== EXCERPTED RECORDS
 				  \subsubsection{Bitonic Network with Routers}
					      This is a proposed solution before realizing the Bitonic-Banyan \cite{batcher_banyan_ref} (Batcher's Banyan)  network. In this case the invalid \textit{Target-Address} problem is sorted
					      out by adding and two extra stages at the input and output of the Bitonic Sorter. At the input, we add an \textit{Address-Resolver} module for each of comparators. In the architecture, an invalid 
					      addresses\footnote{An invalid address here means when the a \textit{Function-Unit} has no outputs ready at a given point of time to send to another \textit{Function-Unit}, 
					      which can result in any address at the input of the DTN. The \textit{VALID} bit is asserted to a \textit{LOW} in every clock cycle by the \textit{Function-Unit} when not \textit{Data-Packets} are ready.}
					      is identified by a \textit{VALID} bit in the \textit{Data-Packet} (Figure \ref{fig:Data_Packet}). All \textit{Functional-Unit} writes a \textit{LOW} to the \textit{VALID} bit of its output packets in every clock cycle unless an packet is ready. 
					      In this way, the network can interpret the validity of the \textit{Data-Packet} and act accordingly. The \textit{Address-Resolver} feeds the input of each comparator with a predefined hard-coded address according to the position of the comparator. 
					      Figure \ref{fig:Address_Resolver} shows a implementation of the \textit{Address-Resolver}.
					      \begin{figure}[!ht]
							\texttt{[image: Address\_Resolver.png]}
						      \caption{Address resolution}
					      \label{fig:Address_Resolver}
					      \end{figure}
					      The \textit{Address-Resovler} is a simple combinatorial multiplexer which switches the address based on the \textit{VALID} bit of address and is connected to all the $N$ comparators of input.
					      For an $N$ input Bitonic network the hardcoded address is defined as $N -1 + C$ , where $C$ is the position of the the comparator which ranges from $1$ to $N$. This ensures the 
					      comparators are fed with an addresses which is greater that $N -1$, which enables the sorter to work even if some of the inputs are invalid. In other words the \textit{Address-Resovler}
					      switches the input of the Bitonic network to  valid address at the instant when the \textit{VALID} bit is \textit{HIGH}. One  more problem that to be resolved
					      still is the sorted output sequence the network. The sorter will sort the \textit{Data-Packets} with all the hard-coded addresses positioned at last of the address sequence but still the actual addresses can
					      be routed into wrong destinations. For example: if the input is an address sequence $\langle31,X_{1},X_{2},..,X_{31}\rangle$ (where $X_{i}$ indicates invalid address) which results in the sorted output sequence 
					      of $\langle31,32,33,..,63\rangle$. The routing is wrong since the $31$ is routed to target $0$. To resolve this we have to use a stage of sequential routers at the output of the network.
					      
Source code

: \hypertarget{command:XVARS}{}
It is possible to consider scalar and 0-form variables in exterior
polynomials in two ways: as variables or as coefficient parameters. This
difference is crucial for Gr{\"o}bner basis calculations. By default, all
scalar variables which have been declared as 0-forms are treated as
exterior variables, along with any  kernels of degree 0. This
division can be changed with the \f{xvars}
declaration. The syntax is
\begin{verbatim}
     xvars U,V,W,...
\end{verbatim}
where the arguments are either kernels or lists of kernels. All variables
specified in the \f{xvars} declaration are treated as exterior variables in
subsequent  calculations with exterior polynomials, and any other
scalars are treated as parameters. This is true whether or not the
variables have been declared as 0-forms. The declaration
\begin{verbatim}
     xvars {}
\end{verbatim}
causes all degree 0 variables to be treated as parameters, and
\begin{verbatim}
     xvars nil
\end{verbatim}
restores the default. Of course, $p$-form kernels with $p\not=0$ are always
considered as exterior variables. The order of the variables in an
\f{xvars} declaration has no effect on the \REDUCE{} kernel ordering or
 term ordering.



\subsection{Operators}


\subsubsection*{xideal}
====
### DESCRIPTION OF THE TASK
Please write out the entries above in full, exactly as they read.

### RESPONSE AREA
 				  \subsubsection{Bitonic Network with Routers}
					      This is a proposed solution before realizing the Bitonic-Banyan \cite{batcher_banyan_ref} (Batcher's Banyan)  network. In this case the invalid \textit{Target-Address} problem is sorted
					      out by adding and two extra stages at the input and output of the Bitonic Sorter. At the input, we add an \textit{Address-Resolver} module for each of comparators. In the architecture, an invalid 
					      addresses\footnote{An invalid address here means when the a \textit{Function-Unit} has no outputs ready at a given point of time to send to another \textit{Function-Unit}, 
					      which can result in any address at the input of the DTN. The \textit{VALID} bit is asserted to a \textit{LOW} in every clock cycle by the \textit{Function-Unit} when not \textit{Data-Packets} are ready.}
					      is identified by a \textit{VALID} bit in the \textit{Data-Packet} (Figure \ref{fig:Data_Packet}). All \textit{Functional-Unit} writes a \textit{LOW} to the \textit{VALID} bit of its output packets in every clock cycle unless an packet is ready. 
					      In this way, the network can interpret the validity of the \textit{Data-Packet} and act accordingly. The \textit{Address-Resolver} feeds the input of each comparator with a predefined hard-coded address according to the position of the comparator. 
					      Figure \ref{fig:Address_Resolver} shows a implementation of the \textit{Address-Resolver}.
					      \begin{figure}[!ht]
							\texttt{[image: Address\_Resolver.png]}
						      \caption{Address resolution}
					      \label{fig:Address_Resolver}
					      \end{figure}
					      The \textit{Address-Resovler} is a simple combinatorial multiplexer which switches the address based on the \textit{VALID} bit of address and is connected to all the $N$ comparators of input.
					      For an $N$ input Bitonic network the hardcoded address is defined as $N -1 + C$ , where $C$ is the position of the the comparator which ranges from $1$ to $N$. This ensures the 
					      comparators are fed with an addresses which is greater that $N -1$, which enables the sorter to work even if some of the inputs are invalid. In other words the \textit{Address-Resovler}
					      switches the input of the Bitonic network to  valid address at the instant when the \textit{VALID} bit is \textit{HIGH}. One  more problem that to be resolved
					      still is the sorted output sequence the network. The sorter will sort the \textit{Data-Packets} with all the hard-coded addresses positioned at last of the address sequence but still the actual addresses can
					      be routed into wrong destinations. For example: if the input is an address sequence $\langle31,X_{1},X_{2},..,X_{31}\rangle$ (where $X_{i}$ indicates invalid address) which results in the sorted output sequence 
					      of $\langle31,32,33,..,63\rangle$. The routing is wrong since the $31$ is routed to target $0$. To resolve this we have to use a stage of sequential routers at the output of the network.
					      
Source code

: \hypertarget{command:XVARS}{}
It is possible to consider scalar and 0-form variables in exterior
polynomials in two ways: as variables or as coefficient parameters. This
difference is crucial for Gr{\"o}bner basis calculations. By default, all
scalar variables which have been declared as 0-forms are treated as
exterior variables, along with any  kernels of degree 0. This
division can be changed with the \f{xvars}
declaration. The syntax is
\begin{verbatim}
     xvars U,V,W,...
\end{verbatim}
where the arguments are either kernels or lists of kernels. All variables
specified in the \f{xvars} declaration are treated as exterior variables in
subsequent  calculations with exterior polynomials, and any other
scalars are treated as parameters. This is true whether or not the
variables have been declared as 0-forms. The declaration
\begin{verbatim}
     xvars {}
\end{verbatim}
causes all degree 0 variables to be treated as parameters, and
\begin{verbatim}
     xvars nil
\end{verbatim}
restores the default. Of course, $p$-form kernels with $p\not=0$ are always
considered as exterior variables. The order of the variables in an
\f{xvars} declaration has no effect on the \REDUCE{} kernel ordering or
 term ordering.



\subsection{Operators}


\subsubsection*{xideal}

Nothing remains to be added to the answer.